Records for the task:
#####

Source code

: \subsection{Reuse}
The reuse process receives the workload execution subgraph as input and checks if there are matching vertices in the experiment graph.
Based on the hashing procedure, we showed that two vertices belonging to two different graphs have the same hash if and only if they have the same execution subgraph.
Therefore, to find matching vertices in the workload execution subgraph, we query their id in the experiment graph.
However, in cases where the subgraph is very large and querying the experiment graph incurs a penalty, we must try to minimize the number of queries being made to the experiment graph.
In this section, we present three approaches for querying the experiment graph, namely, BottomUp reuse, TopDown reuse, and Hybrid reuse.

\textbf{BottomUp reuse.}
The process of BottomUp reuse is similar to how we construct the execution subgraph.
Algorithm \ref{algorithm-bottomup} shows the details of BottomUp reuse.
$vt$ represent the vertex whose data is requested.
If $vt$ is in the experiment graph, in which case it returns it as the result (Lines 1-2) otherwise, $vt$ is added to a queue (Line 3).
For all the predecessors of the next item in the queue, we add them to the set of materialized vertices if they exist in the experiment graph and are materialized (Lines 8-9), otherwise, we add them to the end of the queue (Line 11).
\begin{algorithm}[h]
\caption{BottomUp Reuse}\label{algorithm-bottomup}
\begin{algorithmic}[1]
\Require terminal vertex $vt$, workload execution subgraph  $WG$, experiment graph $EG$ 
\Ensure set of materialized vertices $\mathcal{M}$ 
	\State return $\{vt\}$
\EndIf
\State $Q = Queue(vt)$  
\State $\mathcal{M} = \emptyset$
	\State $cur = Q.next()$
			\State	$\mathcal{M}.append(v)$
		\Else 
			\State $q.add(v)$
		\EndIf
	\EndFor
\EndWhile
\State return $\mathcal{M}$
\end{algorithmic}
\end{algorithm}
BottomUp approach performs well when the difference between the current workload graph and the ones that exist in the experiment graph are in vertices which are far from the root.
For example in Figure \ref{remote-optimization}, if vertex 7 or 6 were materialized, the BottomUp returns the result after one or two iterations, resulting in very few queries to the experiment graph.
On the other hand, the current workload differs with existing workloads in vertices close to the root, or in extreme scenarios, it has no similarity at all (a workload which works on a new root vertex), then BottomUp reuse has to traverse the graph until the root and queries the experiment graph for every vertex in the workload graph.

#####

Your answer must be the complete listing, repeated exactly.

Response area:
Source code

: \subsection{Reuse}
The reuse process receives the workload execution subgraph as input and checks if there are matching vertices in the experiment graph.
Based on the hashing procedure, we showed that two vertices belonging to two different graphs have the same hash if and only if they have the same execution subgraph.
Therefore, to find matching vertices in the workload execution subgraph, we query their id in the experiment graph.
However, in cases where the subgraph is very large and querying the experiment graph incurs a penalty, we must try to minimize the number of queries being made to the experiment graph.
In this section, we present three approaches for querying the experiment graph, namely, BottomUp reuse, TopDown reuse, and Hybrid reuse.

\textbf{BottomUp reuse.}
The process of BottomUp reuse is similar to how we construct the execution subgraph.
Algorithm \ref{algorithm-bottomup} shows the details of BottomUp reuse.
$vt$ represent the vertex whose data is requested.
If $vt$ is in the experiment graph, in which case it returns it as the result (Lines 1-2) otherwise, $vt$ is added to a queue (Line 3).
For all the predecessors of the next item in the queue, we add them to the set of materialized vertices if they exist in the experiment graph and are materialized (Lines 8-9), otherwise, we add them to the end of the queue (Line 11).
\begin{algorithm}[h]
\caption{BottomUp Reuse}\label{algorithm-bottomup}
\begin{algorithmic}[1]
\Require terminal vertex $vt$, workload execution subgraph  $WG$, experiment graph $EG$ 
\Ensure set of materialized vertices $\mathcal{M}$ 
	\State return $\{vt\}$
\EndIf
\State $Q = Queue(vt)$  
\State $\mathcal{M} = \emptyset$
	\State $cur = Q.next()$
			\State	$\mathcal{M}.append(v)$
		\Else 
			\State $q.add(v)$
		\EndIf
	\EndFor
\EndWhile
\State return $\mathcal{M}$
\end{algorithmic}
\end{algorithm}
BottomUp approach performs well when the difference between the current workload graph and the ones that exist in the experiment graph are in vertices which are far from the root.
For example in Figure \ref{remote-optimization}, if vertex 7 or 6 were materialized, the BottomUp returns the result after one or two iterations, resulting in very few queries to the experiment graph.
On the other hand, the current workload differs with existing workloads in vertices close to the root, or in extreme scenarios, it has no similarity at all (a workload which works on a new root vertex), then BottomUp reuse has to traverse the graph until the root and queries the experiment graph for every vertex in the workload graph.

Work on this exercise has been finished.